We have studied the molecular basis of drug resistance in human CCRF-CEM
leukemia cells exposed to high dose intermittent pulses of novel polyglutamatable
antifolates that target various
folate-dependent
enzymes. These include the
dihydrofolate reductase (DHFR) inhibitors
edatrexate,
methotrexate and
aminopterin, the
thymidylate synthase (TS) inhibitors
ZD1694 and
GW1843, the
glycinamide ribonucleotide formyltransferase (GARTF) inhibitor
DDATHF as well as the multitargeted
antifolate LY231514 inhibiting both
TS, DHFR and GARTF. Fourteen
antifolate-resistant sublines were isolated, 11 of which displayed a drug resistance phenotype that was based on impaired
folylpoly-gamma-glutamate synthetase (FPGS) activity as these cell lines: 1) typically lost 90-99% of parental FPGS activity; 2) expressed 1.4-3.3-fold less FPGS
mRNA (only 4 cell lines); 3) displayed up to 10(5)-fold resistance to polyglutamylation-dependent
antifolates including
ZD1694 and
MTA; 4) retained sensitivity to polyglutamylation-independent
antifolates including
ZD9331 and
PT523; 5) were up to 19-fold hypersensitive to the
lipid-soluble
antifolates trimetrexate and AG377; 6) had a normal or a small decrease in [(3)H]MTX transport; and 7) had a 2.1-8.3-fold decreased cellular
folate pools and a consequently increased
folate growth requirement. The remaining 3
antifolate-resistant sublines lost 94-97% of parental [(3)H]MTX transport and thus displayed a high level resistance to all hydrophilic
antifolates. To screen for mutations in the hFPGS gene, we devised an RT-PCR single strand conformational polymorphism (SSCP) assay. RT-PCR-SSCP analysis and
DNA sequencing showed that only a single FPGS-deficient subline harbored an FPGS mutation (Cys346Phe). Three-dimensional modeling of the human FPGS based on the crystal structure of Lactobacillus casei FPGS suggested that this mutation maps to the active site and interferes with the catalytic activity of the
enzyme due to a putative bulky clash between the mutant Phe346 and a native Phe350 within alpha-helix
A10 in a highly conserved C-terminal hydrophobic core.
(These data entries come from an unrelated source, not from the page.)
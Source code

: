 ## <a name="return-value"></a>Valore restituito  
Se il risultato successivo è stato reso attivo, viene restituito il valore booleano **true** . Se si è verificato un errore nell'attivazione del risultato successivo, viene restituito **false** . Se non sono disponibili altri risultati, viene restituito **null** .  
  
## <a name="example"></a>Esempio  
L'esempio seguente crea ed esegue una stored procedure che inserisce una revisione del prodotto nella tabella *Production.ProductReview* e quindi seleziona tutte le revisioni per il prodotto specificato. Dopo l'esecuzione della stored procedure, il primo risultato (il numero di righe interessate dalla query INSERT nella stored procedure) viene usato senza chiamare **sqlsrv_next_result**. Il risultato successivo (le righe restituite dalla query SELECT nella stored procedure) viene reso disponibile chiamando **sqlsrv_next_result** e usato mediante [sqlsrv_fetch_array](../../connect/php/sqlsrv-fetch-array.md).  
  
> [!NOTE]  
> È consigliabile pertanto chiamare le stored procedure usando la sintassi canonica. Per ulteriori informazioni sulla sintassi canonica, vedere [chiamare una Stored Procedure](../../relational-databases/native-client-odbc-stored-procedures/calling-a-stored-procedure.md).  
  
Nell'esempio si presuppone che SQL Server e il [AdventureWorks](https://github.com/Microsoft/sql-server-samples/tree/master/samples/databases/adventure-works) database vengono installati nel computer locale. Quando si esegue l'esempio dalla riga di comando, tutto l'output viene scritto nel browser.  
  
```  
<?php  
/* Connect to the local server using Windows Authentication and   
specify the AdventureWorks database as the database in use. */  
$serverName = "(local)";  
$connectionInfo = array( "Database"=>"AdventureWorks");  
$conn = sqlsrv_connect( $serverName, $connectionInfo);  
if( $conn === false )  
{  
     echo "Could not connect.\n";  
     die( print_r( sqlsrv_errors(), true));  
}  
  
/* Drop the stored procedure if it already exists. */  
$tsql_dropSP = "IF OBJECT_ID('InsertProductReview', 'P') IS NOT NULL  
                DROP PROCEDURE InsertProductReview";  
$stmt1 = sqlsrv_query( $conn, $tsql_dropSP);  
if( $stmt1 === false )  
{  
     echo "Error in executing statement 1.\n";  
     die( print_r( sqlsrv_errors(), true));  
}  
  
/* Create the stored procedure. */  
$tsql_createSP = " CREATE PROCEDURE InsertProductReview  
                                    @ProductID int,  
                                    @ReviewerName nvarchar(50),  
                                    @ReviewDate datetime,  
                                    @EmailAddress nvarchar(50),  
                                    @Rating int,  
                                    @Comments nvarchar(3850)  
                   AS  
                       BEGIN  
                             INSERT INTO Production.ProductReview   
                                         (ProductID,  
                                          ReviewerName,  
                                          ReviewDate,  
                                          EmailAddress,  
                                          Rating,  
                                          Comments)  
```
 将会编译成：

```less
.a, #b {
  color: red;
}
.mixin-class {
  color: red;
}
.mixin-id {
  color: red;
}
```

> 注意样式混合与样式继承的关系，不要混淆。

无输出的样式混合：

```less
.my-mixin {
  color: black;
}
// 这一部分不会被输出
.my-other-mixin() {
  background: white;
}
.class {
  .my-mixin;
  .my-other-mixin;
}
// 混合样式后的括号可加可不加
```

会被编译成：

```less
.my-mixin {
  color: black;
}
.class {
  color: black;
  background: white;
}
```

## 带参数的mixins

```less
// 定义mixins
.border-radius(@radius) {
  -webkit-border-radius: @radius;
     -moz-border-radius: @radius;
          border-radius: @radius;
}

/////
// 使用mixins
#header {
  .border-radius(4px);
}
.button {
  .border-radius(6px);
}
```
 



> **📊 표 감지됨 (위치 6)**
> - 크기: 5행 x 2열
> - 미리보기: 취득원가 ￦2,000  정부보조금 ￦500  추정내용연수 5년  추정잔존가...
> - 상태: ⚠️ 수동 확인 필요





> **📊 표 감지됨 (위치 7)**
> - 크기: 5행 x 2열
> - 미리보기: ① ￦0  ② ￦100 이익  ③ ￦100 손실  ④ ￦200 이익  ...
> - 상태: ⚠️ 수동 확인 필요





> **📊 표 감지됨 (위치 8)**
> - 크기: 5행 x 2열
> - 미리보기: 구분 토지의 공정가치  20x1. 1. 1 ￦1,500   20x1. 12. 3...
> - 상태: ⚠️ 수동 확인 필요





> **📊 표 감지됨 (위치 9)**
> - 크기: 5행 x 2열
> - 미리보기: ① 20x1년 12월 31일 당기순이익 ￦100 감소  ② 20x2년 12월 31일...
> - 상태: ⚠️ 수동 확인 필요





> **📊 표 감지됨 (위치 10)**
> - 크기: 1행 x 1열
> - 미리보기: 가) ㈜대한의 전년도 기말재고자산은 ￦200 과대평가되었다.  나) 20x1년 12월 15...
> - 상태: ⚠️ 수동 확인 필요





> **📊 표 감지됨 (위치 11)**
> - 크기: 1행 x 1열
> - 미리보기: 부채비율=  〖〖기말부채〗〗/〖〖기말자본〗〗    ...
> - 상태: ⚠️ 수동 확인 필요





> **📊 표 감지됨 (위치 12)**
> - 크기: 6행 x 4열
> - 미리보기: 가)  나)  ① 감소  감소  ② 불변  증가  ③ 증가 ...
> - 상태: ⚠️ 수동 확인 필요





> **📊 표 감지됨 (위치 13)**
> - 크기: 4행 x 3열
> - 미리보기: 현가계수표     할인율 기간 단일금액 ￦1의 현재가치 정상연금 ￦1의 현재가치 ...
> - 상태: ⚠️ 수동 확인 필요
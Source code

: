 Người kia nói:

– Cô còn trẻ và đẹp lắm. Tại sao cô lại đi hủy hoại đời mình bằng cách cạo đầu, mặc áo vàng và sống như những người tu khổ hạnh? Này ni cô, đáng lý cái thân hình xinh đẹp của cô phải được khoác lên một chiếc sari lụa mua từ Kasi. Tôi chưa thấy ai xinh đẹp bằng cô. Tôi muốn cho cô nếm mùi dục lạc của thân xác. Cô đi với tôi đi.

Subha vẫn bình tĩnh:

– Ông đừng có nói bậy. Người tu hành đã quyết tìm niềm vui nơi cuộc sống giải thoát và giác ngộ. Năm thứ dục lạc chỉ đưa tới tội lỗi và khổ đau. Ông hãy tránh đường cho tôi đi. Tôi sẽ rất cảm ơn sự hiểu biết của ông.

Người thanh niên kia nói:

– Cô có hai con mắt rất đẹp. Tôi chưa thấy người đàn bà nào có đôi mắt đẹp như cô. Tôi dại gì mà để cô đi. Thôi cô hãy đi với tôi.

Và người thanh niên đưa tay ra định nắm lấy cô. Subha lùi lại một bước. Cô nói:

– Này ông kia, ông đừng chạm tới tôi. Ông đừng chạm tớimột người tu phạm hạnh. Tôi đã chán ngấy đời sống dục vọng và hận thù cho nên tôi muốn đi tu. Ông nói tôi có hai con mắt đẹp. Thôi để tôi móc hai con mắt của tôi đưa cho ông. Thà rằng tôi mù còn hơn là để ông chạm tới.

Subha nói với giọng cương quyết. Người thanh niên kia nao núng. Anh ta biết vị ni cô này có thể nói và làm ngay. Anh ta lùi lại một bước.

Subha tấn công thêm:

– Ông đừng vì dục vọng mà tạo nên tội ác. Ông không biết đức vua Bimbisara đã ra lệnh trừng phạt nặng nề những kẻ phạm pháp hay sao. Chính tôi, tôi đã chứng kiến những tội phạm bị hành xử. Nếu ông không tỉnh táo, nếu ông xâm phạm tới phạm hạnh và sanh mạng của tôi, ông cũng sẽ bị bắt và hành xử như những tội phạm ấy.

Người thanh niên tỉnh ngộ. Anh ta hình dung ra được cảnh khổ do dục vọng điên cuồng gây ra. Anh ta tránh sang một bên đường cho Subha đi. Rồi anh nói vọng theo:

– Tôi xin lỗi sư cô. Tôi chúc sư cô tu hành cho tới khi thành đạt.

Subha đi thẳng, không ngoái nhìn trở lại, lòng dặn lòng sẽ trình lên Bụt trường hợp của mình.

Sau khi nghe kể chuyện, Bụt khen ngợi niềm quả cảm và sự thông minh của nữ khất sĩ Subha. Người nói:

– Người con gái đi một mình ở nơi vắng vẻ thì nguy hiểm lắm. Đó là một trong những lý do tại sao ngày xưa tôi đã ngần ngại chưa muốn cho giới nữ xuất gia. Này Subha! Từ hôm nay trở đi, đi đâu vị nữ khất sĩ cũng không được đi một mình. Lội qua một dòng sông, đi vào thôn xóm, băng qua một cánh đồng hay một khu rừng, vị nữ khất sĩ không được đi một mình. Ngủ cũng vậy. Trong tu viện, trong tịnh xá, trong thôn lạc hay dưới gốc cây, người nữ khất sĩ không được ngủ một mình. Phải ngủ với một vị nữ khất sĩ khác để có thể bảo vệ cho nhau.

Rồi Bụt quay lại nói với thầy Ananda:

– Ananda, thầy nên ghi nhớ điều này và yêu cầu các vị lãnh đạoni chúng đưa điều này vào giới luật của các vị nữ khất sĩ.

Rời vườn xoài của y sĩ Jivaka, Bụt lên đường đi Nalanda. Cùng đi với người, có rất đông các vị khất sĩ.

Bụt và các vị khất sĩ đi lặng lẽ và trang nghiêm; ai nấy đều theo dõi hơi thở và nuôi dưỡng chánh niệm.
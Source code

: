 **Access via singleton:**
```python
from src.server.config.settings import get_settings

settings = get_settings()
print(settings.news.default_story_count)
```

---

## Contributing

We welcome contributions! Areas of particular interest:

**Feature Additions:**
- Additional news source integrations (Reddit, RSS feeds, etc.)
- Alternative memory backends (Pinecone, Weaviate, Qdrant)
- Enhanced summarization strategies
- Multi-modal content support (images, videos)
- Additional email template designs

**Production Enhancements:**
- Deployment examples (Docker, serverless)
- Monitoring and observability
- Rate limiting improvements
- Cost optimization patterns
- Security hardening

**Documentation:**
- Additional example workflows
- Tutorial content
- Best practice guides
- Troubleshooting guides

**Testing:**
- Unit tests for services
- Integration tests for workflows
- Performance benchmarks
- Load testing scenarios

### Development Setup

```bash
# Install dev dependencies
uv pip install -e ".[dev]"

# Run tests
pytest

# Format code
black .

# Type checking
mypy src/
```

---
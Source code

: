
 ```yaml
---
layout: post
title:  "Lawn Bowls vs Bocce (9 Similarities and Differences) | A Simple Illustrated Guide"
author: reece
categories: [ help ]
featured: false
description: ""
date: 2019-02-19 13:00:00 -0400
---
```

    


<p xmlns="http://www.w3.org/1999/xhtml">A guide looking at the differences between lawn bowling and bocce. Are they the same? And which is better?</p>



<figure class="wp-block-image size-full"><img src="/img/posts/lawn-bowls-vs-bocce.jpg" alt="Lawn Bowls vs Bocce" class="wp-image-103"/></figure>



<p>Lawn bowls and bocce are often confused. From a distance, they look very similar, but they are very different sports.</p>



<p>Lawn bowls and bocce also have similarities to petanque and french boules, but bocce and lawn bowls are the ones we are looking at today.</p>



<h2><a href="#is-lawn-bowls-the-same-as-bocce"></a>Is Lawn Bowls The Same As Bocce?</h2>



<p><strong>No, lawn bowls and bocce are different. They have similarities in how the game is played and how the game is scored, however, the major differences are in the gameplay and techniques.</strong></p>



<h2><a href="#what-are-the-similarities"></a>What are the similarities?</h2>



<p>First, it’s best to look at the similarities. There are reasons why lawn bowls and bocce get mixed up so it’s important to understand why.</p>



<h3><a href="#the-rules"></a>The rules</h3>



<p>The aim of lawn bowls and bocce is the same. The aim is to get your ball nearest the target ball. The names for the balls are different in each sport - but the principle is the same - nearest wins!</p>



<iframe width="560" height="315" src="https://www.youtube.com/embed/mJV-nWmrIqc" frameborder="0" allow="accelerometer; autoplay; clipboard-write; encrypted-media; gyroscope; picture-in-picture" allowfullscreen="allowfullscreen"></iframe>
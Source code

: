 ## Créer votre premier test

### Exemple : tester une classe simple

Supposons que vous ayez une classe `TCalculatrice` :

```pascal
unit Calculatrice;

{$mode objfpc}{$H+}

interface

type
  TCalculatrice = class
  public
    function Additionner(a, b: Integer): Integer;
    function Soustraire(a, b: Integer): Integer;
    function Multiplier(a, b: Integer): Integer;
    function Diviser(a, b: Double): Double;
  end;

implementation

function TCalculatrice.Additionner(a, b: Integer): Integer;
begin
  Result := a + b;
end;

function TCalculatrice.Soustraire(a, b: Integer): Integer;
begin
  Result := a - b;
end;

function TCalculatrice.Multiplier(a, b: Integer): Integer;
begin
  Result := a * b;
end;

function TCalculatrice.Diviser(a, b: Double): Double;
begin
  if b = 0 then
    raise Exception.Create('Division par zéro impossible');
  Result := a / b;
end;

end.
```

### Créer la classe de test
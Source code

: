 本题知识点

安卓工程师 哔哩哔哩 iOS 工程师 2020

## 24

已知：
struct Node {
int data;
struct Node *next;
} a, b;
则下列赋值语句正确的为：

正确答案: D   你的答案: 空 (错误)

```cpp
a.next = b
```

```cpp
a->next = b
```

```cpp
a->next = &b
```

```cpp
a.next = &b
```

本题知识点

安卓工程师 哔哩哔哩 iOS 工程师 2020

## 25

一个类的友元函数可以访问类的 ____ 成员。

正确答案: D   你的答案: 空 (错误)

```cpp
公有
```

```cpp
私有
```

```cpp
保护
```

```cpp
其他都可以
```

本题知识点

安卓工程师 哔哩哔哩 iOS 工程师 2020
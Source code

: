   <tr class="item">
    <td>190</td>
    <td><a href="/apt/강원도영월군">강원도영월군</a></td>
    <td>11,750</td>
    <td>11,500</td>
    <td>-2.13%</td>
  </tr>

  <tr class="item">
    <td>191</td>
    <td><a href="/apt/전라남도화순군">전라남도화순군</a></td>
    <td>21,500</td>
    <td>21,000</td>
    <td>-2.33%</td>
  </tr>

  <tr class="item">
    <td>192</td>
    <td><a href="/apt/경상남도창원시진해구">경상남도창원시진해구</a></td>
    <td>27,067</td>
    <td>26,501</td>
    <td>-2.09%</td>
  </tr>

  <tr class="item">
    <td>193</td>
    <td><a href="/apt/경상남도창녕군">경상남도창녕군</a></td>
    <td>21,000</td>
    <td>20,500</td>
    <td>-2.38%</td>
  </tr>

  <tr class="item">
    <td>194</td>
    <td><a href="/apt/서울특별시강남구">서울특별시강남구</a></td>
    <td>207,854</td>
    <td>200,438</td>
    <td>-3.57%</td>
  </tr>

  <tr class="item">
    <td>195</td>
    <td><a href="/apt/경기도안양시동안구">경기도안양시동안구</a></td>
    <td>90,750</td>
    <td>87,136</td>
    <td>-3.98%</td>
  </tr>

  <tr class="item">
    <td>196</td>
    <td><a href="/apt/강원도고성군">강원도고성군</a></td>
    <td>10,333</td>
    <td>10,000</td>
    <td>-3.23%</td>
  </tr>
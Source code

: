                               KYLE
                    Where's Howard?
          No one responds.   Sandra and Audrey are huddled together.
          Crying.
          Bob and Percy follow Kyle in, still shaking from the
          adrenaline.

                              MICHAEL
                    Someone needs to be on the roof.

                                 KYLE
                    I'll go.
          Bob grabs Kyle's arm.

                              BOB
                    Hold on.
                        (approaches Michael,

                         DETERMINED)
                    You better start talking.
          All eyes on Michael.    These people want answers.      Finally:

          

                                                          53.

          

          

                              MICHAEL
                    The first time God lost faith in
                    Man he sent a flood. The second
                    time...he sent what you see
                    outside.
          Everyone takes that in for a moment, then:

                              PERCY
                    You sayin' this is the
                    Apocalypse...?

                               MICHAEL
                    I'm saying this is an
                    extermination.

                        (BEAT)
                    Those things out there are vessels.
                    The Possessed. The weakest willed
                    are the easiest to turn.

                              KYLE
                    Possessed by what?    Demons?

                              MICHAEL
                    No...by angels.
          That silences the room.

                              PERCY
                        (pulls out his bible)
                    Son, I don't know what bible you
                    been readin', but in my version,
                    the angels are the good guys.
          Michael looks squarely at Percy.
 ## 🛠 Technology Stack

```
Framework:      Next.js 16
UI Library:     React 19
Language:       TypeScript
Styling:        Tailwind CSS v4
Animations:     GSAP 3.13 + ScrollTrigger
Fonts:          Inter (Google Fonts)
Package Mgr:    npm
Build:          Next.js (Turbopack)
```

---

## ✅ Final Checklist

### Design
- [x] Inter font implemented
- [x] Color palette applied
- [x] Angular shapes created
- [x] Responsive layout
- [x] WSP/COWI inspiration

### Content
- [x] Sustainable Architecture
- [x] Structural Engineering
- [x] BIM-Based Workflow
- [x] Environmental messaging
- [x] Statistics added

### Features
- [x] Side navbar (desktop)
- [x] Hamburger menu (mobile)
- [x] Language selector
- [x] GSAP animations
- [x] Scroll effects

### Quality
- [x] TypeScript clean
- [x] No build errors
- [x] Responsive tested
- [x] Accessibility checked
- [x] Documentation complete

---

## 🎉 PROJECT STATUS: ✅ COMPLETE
This was consistent with a 23-fold decreased affinity of the mutant Cys346Phe FPGS for
L-glutamate. We conclude that decreased FPGS activity is a dominant mechanism of resistance to polyglutamylation-dependent novel
antifolates upon a high-dose intermittent exposure schedule. The finding that cells may exhibit 5 orders of magnitude of resistance to polyglutamylation-dependent
antifolates but in the same time retain parental sensitivity or
hypersensitivity to polyglutamylation-independent
antifolates or lipophilic
antifolates offers a potentially promising treatment strategy in the overcoming of FPGS-based anticancer drug resistance.